There are, economist Robert Reich observed, four dominant storylines in America:   the Triumphant Individual (think Horatio Alger, Bill Gates); the Rot at the Top (the corruptive influence of power – think Bernie Madoff, Boss Tweed); the Mob at the Gate (this holds that America is a special place and thus continually under threat of outsiders who want what we have – think the Cold War, anti-immigration); and the Benevolent Community.

The Benevolent Community is the story of neighbors and friends rolling up their sleeves to pitch in for the common good. It is exemplified by volunteer firefighters, charity balls, donations sent to hurricane-leveled communities, and Montana ranchers joining ranks to raise a barn.

The story of Graduation Matters Montana is a story of the Benevolent Community. First started three years ago, Graduation Matters Montana (GMM) is a statewide, community-based strategy to increase the number of Montana students who graduate from high school, prepared and excited for their next steps in life.

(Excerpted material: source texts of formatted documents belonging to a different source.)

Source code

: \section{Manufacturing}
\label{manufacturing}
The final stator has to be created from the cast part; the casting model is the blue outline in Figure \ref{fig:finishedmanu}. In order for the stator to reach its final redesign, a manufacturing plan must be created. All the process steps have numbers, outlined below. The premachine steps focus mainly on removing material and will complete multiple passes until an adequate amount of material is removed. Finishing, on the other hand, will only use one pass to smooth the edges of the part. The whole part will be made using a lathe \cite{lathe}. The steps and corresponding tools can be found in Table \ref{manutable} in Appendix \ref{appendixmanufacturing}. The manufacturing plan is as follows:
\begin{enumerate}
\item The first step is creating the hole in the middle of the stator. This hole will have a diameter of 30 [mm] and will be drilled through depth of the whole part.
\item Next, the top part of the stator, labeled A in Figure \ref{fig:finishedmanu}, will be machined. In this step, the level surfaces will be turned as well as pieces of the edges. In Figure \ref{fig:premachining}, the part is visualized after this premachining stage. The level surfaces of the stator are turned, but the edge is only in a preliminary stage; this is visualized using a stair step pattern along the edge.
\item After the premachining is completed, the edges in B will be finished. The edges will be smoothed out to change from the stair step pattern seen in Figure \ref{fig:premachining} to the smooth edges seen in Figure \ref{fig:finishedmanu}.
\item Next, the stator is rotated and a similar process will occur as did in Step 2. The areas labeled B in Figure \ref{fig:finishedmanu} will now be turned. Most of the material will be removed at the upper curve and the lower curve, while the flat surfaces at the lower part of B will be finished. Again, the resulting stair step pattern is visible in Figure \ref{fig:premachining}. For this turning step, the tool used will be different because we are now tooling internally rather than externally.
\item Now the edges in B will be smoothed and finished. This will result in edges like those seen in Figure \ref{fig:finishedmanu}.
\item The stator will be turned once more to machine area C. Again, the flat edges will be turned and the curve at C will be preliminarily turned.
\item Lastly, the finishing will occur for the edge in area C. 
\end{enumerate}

The tagline of GMM is “Locally designed, locally implemented, based on what works in Montana.” Over 40 Montana communities have launched a GMM initiative, representing 75 percent of Montana high school students. In each community, local school staff, students, Main Street business owners and community organizations join together to better understand, through careful analysis of data and content-rich discussions, the experience of students who are not thriving in school. GMM teams develop strategies to address students needs, using local capacity within the school and community to meet those needs.

In each community, the strategies are different, but the storyline – one of friends and neighbors coming together over shared values of healthy families and a healthy community – remains the same.

When students in Hardin, a mid-sized town off the Crow Reservation in southeastern Montana, heard that 32 high schoolers had dropped out that fall, they thought, “These are our friends, our cousins: we know them. Why did they drop out? What will bring them back to school?” So they designed a survey with the help of school staff and talked to recent classmates. The information they brought back to the Graduation Matters Hardin team galvanized efforts to create a more supportive environment at school, and to engage local community organizations to address student lifestyle challenges.

When local business leaders in Anaconda, another mid-sized town in what was once the heart of the copper industry, joined their local Graduation Matters Anaconda team, they were struck by the “invisible middle”: high school students who weren’t the captains of the debate team or Homecoming Queen, nor were they counting the days until they could legally drop out of school. These business leaders, led by the local Rotary Club, designed a GMM Leadership Academy, in which students participate in monthly seminars on issues such as leadership, community involvement and tolerance.

When school staff at Rocky Boy High, on the Rocky Boy Reservation on the northern Hi-Line of central Montana, started focusing on better preparing their graduates for college, they found willing partners in the local tribal college, Stone Child College, who helped them revamp their language arts coursework; in local businesses, who pitched in to give every graduating senior a college scholarship; and in the staff of the Montana GEAR UP program, which encouraged them to be Graduation Matters Rocky Boy, in addition to other programmatic supports.

Each of these stories is a story of what is possible when community comes together in genuine inquiry: to better understand the experiences of students, and to create relevant opportunities for success. Through Graduation Matters Montana, local communities connect to a larger, statewide discussion – a community of practice – in which we learn from one another and inspire one another to take the next bold steps in our work.

Americans’ capacity to work through challenges together and to strive for better opportunities for all is very much a story of the Benevolent Community. Graduation Matters Montana has been as successful as it is, I believe, because we tap this essential truth, support its development, and let it shine.